SEOUL — South Korean security officials have arrested two North Korean spies for plotting to assassinate a high-ranking defector, a report said Tuesday.
The two people from the North's military espionage unit were detained by South Korean intelligence officials after arriving in Seoul with an order to kill Hwang Jang-Yop, Yonhap news agency said.
Hwang, the architect of the North Korean regime's ideology of "juche", or self-reliance, was once secretary of the ruling Workers' Party and a tutor to leader Kim Jong-Il.
He defected in 1997 during a visit to Beijing, becoming the highest-ranking official ever to flee the hardline communist state.

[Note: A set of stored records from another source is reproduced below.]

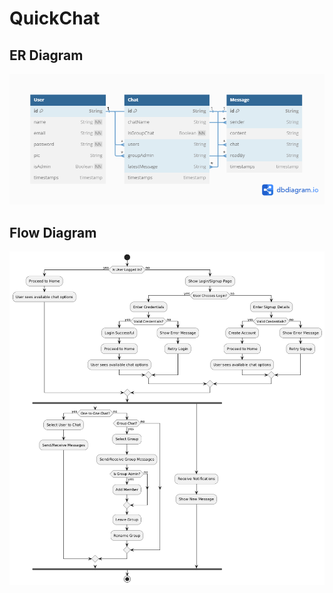 # QuickChat

## ER Diagram

![ER Diagram](ERD.png)

## Flow Diagram

![Flow Diagram](FlowDiagram.png)
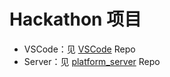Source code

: # Hackathon 项目

- VSCode：见 [VSCode](https://github.com/Hackathon20230415/vscode) Repo
- Server：见 [platform_server](https://github.com/Hackathon20230415/platform-server) Repo
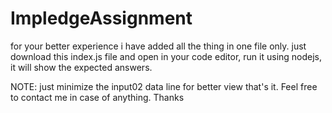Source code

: # ImpledgeAssignment

for your better experience i have added all the thing in one file only.
just download this index.js file and open in your code editor, run it using nodejs, it will show the expected answers.

NOTE: just minimize the input02 data line for better view that's it.
Feel free to contact me in case of anything. 
Thanks

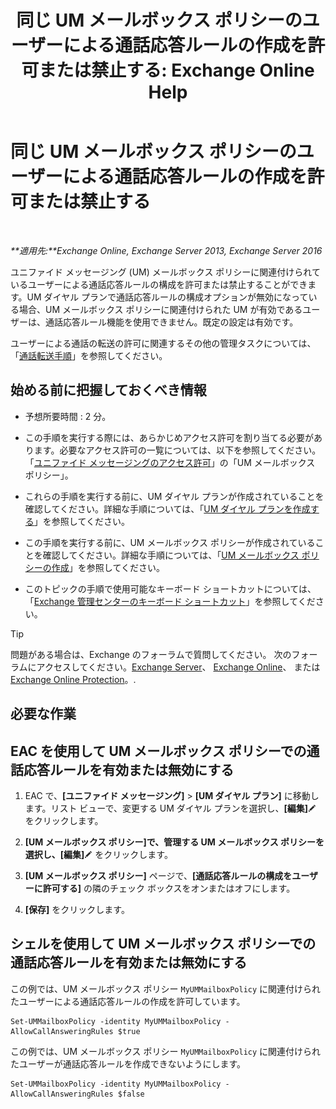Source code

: ﻿---
title: '同じ UM メールボックス ポリシーのユーザーによる通話応答ルールの作成を許可または禁止する: Exchange Online Help'
TOCTitle: 同じ UM メールボックス ポリシーのユーザーによる通話応答ルールの作成を許可または禁止する
ms:assetid: e44acaa6-d5a8-41e8-94aa-100be0bd6391
ms:mtpsurl: https://technet.microsoft.com/ja-jp/library/Dd351209(v=EXCHG.150)
ms:contentKeyID: 50555889
ms.date: 05/22/2018
mtps_version: v=EXCHG.150
ms.translationtype: HT
---

# 同じ UM メールボックス ポリシーのユーザーによる通話応答ルールの作成を許可または禁止する

 

_**適用先:**Exchange Online, Exchange Server 2013, Exchange Server 2016_

ユニファイド メッセージング (UM) メールボックス ポリシーに関連付けられているユーザーによる通話応答ルールの構成を許可または禁止することができます。UM ダイヤル プランで通話応答ルールの構成オプションが無効になっている場合、UM メールボックス ポリシーに関連付けられた UM が有効であるユーザーは、通話応答ルール機能を使用できません。既定の設定は有効です。

ユーザーによる通話の転送の許可に関連するその他の管理タスクについては、「[通話転送手順](forwarding-calls-procedures-exchange-2013-help.md)」を参照してください。

## 始める前に把握しておくべき情報

  - 予想所要時間 : 2 分。

  - この手順を実行する際には、あらかじめアクセス許可を割り当てる必要があります。必要なアクセス許可の一覧については、以下を参照してください。「[ユニファイド メッセージングのアクセス許可](unified-messaging-permissions-exchange-2013-help.md)」の「UM メールボックス ポリシー」。

  - これらの手順を実行する前に、UM ダイヤル プランが作成されていることを確認してください。詳細な手順については、「[UM ダイヤル プランを作成する](create-a-um-dial-plan-exchange-2013-help.md)」を参照してください。

  - この手順を実行する前に、UM メールボックス ポリシーが作成されていることを確認してください。詳細な手順については、「[UM メールボックス ポリシーの作成](create-a-um-mailbox-policy-exchange-2013-help.md)」を参照してください。

  - このトピックの手順で使用可能なキーボード ショートカットについては、「[Exchange 管理センターのキーボード ショートカット](keyboard-shortcuts-in-the-exchange-admin-center-exchange-online-protection-help.md)」を参照してください。


> [!TIP]
> 問題がある場合は、Exchange のフォーラムで質問してください。 次のフォーラムにアクセスしてください。<A href="https://go.microsoft.com/fwlink/p/?linkid=60612">Exchange Server</A>、 <A href="https://go.microsoft.com/fwlink/p/?linkid=267542">Exchange Online</A>、 または <A href="https://go.microsoft.com/fwlink/p/?linkid=285351">Exchange Online Protection</A>。.



## 必要な作業

## EAC を使用して UM メールボックス ポリシーでの通話応答ルールを有効または無効にする

1.  EAC で、**\[ユニファイド メッセージング\]** \> **\[UM ダイヤル プラン\]** に移動します。リスト ビューで、変更する UM ダイヤル プランを選択し、**\[編集\]**![編集アイコン](images/Bb124582.6f53ccb2-1f13-4c02-bea0-30690e6ea71d(EXCHG.150).gif "編集アイコン") をクリックします。

2.  **\[UM メールボックス ポリシー\]**で、管理する UM メールボックス ポリシーを選択し、**\[編集\]**![編集アイコン](images/Bb124582.6f53ccb2-1f13-4c02-bea0-30690e6ea71d(EXCHG.150).gif "編集アイコン") をクリックします。

3.  **\[UM メールボックス ポリシー\]** ページで、**\[通話応答ルールの構成をユーザーに許可する\]** の隣のチェック ボックスをオンまたはオフにします。

4.  **\[保存\]** をクリックします。

## シェルを使用して UM メールボックス ポリシーでの通話応答ルールを有効または無効にする

この例では、UM メールボックス ポリシー `MyUMMailboxPolicy` に関連付けられたユーザーによる通話応答ルールの作成を許可しています。

    Set-UMMailboxPolicy -identity MyUMMailboxPolicy -AllowCallAnsweringRules $true

この例では、UM メールボックス ポリシー `MyUMMailboxPolicy` に関連付けられたユーザーが通話応答ルールを作成できないようにします。

    Set-UMMailboxPolicy -identity MyUMMailboxPolicy -AllowCallAnsweringRules $false

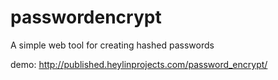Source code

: # passwordencrypt
A simple web tool for creating hashed passwords

demo: http://published.heylinprojects.com/password_encrypt/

The 87-year-old now lives under guard at a secret address in South Korea to forestall any attempts by the North to assassinate him. He has received several death threats.
South Korean officials were not immediately reachable for comment.

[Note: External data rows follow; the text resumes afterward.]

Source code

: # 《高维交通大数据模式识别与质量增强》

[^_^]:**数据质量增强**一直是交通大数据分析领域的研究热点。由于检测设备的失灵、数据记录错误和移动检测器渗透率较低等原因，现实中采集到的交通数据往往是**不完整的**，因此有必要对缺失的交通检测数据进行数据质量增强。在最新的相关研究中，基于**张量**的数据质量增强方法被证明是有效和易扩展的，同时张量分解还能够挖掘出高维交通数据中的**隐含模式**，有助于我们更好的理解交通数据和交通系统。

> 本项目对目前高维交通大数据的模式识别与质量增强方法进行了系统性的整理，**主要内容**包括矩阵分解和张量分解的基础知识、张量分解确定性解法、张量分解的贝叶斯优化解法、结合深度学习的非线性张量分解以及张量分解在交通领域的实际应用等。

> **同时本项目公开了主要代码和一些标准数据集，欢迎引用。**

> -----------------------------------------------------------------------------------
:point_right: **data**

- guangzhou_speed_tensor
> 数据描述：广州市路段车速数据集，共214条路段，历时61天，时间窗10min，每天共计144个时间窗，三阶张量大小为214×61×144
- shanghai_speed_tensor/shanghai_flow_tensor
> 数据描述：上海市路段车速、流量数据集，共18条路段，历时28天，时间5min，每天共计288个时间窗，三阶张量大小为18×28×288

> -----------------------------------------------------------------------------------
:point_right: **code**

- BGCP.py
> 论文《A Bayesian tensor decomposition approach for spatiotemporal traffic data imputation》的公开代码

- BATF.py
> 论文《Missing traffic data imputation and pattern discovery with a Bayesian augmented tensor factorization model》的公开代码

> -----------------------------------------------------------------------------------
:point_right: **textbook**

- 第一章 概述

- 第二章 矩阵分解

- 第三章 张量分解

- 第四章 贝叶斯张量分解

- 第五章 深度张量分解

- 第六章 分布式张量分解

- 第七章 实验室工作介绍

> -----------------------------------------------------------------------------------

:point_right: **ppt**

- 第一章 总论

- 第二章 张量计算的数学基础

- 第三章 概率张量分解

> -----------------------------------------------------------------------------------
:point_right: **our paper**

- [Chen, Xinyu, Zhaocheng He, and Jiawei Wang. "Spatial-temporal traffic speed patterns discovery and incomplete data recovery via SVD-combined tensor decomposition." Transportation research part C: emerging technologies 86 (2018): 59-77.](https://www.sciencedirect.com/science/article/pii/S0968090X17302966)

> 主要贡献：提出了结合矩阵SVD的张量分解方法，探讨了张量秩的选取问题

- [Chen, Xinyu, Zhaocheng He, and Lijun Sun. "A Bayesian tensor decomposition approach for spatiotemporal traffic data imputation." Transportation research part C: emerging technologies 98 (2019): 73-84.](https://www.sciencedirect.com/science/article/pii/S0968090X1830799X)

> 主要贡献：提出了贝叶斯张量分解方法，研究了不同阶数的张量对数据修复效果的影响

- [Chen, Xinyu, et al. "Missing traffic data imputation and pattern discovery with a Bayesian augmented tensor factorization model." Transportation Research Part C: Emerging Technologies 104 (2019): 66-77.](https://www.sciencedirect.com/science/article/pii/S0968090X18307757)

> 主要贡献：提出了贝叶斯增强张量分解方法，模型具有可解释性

Yonhap quoted prosecutors as saying the spies secretly entered Thailand last December through China, disguising themselves as defectors. They were later sent to South Korea.

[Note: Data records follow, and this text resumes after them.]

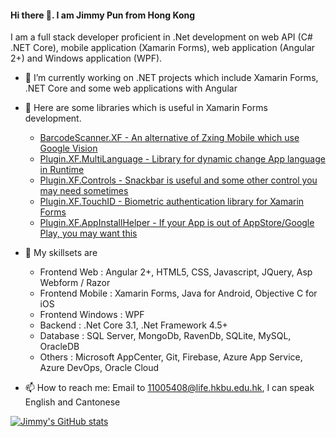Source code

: #### Hi there 👋. I am Jimmy Pun from Hong Kong
I am a full stack developer proficient in .Net development on web API (C# .NET Core), mobile application (Xamarin Forms), web application (Angular 2+) and Windows application (WPF).

- 🔭 I’m currently working on .NET projects which include Xamarin Forms, .NET Core and some web applications with Angular

- 🤔 Here are some libraries which is useful in Xamarin Forms development.
  - [BarcodeScanner.XF - An alternative of Zxing Mobile which use Google Vision](https://github.com/JimmyPun610/BarcodeScanner.XF)
  - [Plugin.XF.MultiLanguage - Library for dynamic change App language in Runtime](https://github.com/JimmyPun610/Plugin.XF.MultiLanguage)
  - [Plugin.XF.Controls - Snackbar is useful and some other control you may need sometimes](https://github.com/JimmyPun610/Plugin.XF.Controls)
  - [Plugin.XF.TouchID - Biometric authentication library for Xamarin Forms](https://github.com/JimmyPun610/Plugin.XF.TouchID)
  - [Plugin.XF.AppInstallHelper - If your App is out of AppStore/Google Play, you may want this](https://github.com/JimmyPun610/Plugin.XF.AppInstallHelper)

- 🌱 My skillsets are 
  - Frontend Web : Angular 2+, HTML5, CSS, Javascript, JQuery, Asp Webform / Razor
  - Frontend Mobile : Xamarin Forms, Java for Android, Objective C for iOS
  - Frontend Windows : WPF
  - Backend : .Net Core 3.1, .Net Framework 4.5+
  - Database : SQL Server, MongoDb, RavenDb, SQLite, MySQL, OracleDB
  - Others : Microsoft AppCenter, Git, Firebase, Azure App Service, Azure DevOps, Oracle Cloud

- 📫 How to reach me: Email to 11005408@life.hkbu.edu.hk, I can speak English and Cantonese
<!--[![Top Langs](https://github-readme-stats.vercel.app/api/top-langs/?username=JimmyPun610)](https://github.com/JimmyPun610)-->
[![Jimmy's GitHub stats](https://github-readme-stats.vercel.app/api?username=JimmyPun610)](https://github.com/JimmyPun610)
<!--
**JimmyPun610/JimmyPun610** is a ✨ _special_ ✨ repository because its `README.md` (this file) appears on your GitHub profile.

Here are some ideas to get you started:

- 🔭 I’m currently working on ...
- 🌱 I’m currently learning ...
- 👯 I’m looking to collaborate on ...
- 🤔 I’m looking for help with ...
- 💬 Ask me about ...
- 📫 How to reach me: ...
- 😄 Pronouns: ...
- ⚡ Fun fact: ...
-->
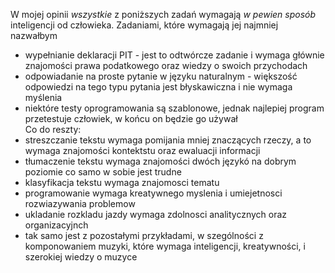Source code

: 
W mojej opinii *wszystkie* z poniższych zadań wymagają *w pewien sposób* inteligencji od człowieka.
Zadaniami, które wymagają jej najmniej nazwałbym
- wypełnianie deklaracji PIT - jest to odtwórcze zadanie i wymaga głównie znajomości prawa podatkowego oraz wiedzy o swoich  przychodach
- odpowiadanie na proste pytanie w języku naturalnym - większość odpowiedzi na tego typu pytania jest błyskawiczna i nie wymaga myślenia
- niektóre testy oprogramowania są szablonowe, jednak najlepiej program przetestuje człowiek, w końcu on będzie go używał\
  Co do reszty:
- streszczanie tekstu wymaga pomijania mniej znaczących rzeczy, a to wymaga znajomości kontektstu oraz ewaluacji informacji
- tłumaczenie tekstu wymaga znajomości dwóch językó na dobrym poziomie co samo w sobie jest trudne
- klasyfikacja tekstu wymaga znajomosci tematu 
- programowanie wymaga kreatywnego myslenia i umiejetnosci rozwiazywania problemow
- ukladanie rozkladu jazdy wymaga zdolnosci analitycznych oraz organizacyjnch
- tak samo jest z pozostałymi przykładami, w szególności z komponowaniem muzyki, które wymaga inteligencji, kreatywności, i szerokiej wiedzy o muzyce
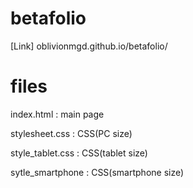# betafolio

[Link] oblivionmgd.github.io/betafolio/

# files

index.html : main page

stylesheet.css : CSS(PC size)

style_tablet.css : CSS(tablet size)

sytle_smartphone : CSS(smartphone size)
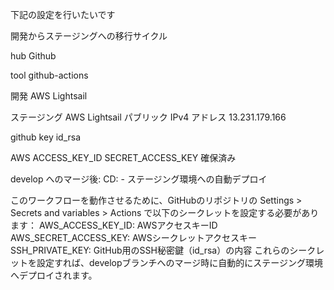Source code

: 下記の設定を行いたいです

開発からステージングへの移行サイクル

hub
Github

tool
github-actions

開発
AWS Lightsail


ステージング
AWS Lightsail
パブリック IPv4 アドレス 13.231.179.166

github key id_rsa


AWS ACCESS_KEY_ID	SECRET_ACCESS_KEY 確保済み

develop へのマージ後:
  CD:
    - ステージング環境への自動デプロイ


このワークフローを動作させるために、GitHubのリポジトリの Settings > Secrets and variables > Actions で以下のシークレットを設定する必要があります：
AWS_ACCESS_KEY_ID: AWSアクセスキーID
AWS_SECRET_ACCESS_KEY: AWSシークレットアクセスキー
SSH_PRIVATE_KEY: GitHub用のSSH秘密鍵（id_rsa）の内容
これらのシークレットを設定すれば、developブランチへのマージ時に自動的にステージング環境へデプロイされます。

The North Koreans, identified as Kim and Tong, both 36, had been trained as spies since 2004, it said.
The North's official Uriminzokkiri website issued a commentary on April 5 threatening Hwang with death over his criticism of Pyongyang's regime.
"You must not forget traitors have always been slaughtered with knives," it said.
The commentary, which followed trips by Hwang to the United States and Japan, described him as a "traitor and human scum" and said he had "viciously slandered our dignity and system" during his trips.